Voici la fin du nouveau chapitre de la chronique proposée par Alexandre De La Salle...

Suite de « Malheur à celui par qui le scandale – d’un réel inaccessible – arrive », de France Delville, dans le catalogue des expositions « Le Chemin de Croix » d’Henry Le Chénier

Ils ne font pas de cadeau, les Inquisiteurs. Ces infiltrations de mouvement, de vie inattendue qui surgissent justement dans les Hypothèses de Le Chénier. Upothésis  : aux approches de... Et aussi, sujet de discussion. Rien de bouché, là dedans. Pur mouvement. Sortir de toi même...
Constat d’une impossibilité à vivre, à aimer, à aider. C’était le message du Christ : aime ton frère comme ton âme, veille sur lui comme sur la prunelle de ton œil. Mais ils ne savent pas s’aimer eux¬-mêmes, ils ne savent pas aimer « ça » en eux : le vivant. Ils ne voient en eux mêmes que la mort. Alors ils s’entretuent, et c’est l’autre qu’ils tuent, parce qu’il est mortel. Pour tuer, du même geste, la souf¬france, mais elle rejaillit de manière exponentielle. Prométhée enchaîné par les pesanteurs avant tout. Ils ne peuvent pas aimer « ça » en eux : la future charogne. Condamnés à mort, ils condamnent à chaque instant. Condamnés à mort, nous condamnons à chaque ins¬tant. Morituri, nous ne réussissons pas à être avec.
Chacun veut sauver sa petite âme, son petit avoir, dit Françoise Dolto, alors que ce que nous avons c’est l’autre.
Qui veut sauver son âme la perdra, a dit le Christ, et qui la perdra la sauvera. C’est ce que peint Henry Le Chénier avec ces visages décomposés. L’un... l’autre... qui ?

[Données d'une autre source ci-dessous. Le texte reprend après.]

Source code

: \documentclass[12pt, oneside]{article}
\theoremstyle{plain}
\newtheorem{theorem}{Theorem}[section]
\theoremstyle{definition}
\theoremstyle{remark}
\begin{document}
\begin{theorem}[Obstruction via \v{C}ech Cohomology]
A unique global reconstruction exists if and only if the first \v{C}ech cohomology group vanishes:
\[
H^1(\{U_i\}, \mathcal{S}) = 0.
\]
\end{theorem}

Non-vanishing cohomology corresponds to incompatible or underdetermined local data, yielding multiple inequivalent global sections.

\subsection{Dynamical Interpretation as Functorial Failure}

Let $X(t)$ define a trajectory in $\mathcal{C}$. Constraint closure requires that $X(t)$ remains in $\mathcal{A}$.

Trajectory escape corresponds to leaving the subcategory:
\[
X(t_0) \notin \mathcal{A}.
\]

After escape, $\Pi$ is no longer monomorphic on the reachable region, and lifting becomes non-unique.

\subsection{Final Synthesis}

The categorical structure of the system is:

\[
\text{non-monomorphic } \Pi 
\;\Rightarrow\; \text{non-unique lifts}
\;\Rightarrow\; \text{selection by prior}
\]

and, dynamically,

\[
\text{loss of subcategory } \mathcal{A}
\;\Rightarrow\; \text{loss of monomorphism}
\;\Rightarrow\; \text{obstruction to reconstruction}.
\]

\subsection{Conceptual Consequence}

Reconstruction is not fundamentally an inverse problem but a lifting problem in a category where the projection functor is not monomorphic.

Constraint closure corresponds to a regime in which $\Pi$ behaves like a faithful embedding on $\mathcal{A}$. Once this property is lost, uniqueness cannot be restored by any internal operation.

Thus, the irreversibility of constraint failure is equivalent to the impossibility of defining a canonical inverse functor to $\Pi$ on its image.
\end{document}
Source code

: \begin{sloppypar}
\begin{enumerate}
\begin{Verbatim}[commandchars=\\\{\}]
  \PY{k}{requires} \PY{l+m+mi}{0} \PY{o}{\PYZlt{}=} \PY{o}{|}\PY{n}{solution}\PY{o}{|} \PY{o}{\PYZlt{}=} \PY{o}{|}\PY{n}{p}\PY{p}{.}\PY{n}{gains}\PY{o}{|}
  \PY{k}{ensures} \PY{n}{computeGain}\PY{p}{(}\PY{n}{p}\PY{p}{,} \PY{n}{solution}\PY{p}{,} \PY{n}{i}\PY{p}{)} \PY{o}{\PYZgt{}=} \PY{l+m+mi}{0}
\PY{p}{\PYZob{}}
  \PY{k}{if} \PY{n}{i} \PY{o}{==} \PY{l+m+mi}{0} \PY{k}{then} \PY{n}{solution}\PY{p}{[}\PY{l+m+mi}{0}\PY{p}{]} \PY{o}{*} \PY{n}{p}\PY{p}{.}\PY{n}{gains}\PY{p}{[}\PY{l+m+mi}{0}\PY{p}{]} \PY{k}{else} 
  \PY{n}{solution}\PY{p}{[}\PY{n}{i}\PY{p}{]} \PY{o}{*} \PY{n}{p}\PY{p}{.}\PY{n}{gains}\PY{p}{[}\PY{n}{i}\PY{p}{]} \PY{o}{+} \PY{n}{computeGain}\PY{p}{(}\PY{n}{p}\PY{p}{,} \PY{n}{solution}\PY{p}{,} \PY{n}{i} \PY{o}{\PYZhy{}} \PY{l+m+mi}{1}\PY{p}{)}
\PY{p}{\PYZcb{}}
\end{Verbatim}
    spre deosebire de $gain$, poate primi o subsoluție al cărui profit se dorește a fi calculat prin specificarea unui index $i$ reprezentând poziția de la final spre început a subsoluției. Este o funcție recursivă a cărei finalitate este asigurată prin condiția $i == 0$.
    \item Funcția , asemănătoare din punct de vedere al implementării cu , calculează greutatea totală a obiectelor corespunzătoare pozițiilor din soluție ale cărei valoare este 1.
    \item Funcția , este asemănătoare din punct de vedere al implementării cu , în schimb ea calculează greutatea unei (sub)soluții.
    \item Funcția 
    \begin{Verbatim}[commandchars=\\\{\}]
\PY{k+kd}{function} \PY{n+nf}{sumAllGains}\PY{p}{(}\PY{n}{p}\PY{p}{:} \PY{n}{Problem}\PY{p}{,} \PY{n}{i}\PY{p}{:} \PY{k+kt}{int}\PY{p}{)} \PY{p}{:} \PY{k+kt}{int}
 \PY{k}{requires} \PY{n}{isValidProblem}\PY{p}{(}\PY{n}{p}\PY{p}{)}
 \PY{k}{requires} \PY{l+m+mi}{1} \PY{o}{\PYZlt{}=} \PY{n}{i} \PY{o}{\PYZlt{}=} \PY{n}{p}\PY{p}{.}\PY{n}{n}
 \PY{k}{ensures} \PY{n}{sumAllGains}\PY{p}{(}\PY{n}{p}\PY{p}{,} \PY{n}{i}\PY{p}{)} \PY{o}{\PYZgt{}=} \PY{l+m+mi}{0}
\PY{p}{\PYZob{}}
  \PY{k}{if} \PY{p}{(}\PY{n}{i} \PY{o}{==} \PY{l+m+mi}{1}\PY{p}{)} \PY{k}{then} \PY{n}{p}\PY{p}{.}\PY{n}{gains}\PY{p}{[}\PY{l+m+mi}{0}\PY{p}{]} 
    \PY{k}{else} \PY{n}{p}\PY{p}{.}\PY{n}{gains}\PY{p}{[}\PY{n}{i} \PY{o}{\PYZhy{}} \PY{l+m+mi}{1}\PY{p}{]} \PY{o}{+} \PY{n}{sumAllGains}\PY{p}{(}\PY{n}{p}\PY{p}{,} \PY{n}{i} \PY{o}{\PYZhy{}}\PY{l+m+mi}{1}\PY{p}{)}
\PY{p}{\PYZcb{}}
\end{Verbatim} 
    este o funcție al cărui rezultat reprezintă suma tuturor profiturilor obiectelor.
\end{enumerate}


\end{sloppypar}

« Pietà de mars et d’avril » (1992) Triptyque, partie II

Tuer la mort, dit Ghérasim Luca. C’est ce qu’ils veulent les criminels, faire taire ce miroir de la mort. Alors oui, Jésus, debout, homme érigé s’il en fut, est condamné à mort par des kapos du Système, oublieux, gavés de nourriture et d’alcools, pour nier la négation, pour la laisser fermenter dans la moite intimité gastrique. Regardez leurs yeux morts, occupés à de l’intendance, distraits, petits. Des fonctionnaires. Eugen Drewermann, titulaire de la Chaire de Théologie à l’Université de Padelborn, a écrit Les fonctionnaires de Dieu. Son Archevêque lui a demandé de se rétracter. C’est la liberté qui est crucifiée. Liberté de dire la faille.
Ils s’en laveront les mains. C’est leur métier, de se laver les mains. Ils décident de faire passer Jésus à la trappe pour ne plus le voir, pour qu’il disparaisse de leur champ de vision et cesse de leur rappeler la condition humaine, et, face à elle, leur responsabilité. Jésus est trop visible, c’est une vedette, certains abandonnent tout pour le suivre, Jésus est médiatisé, et surtout Jésus vient mettre le doigt sur la plaie. Alors il faut que Jésus disparaisse de l’écran. On l’oubliera, bien vite : ouf ! Ils sont doués pour oublier. Se laver les mains, et oublier.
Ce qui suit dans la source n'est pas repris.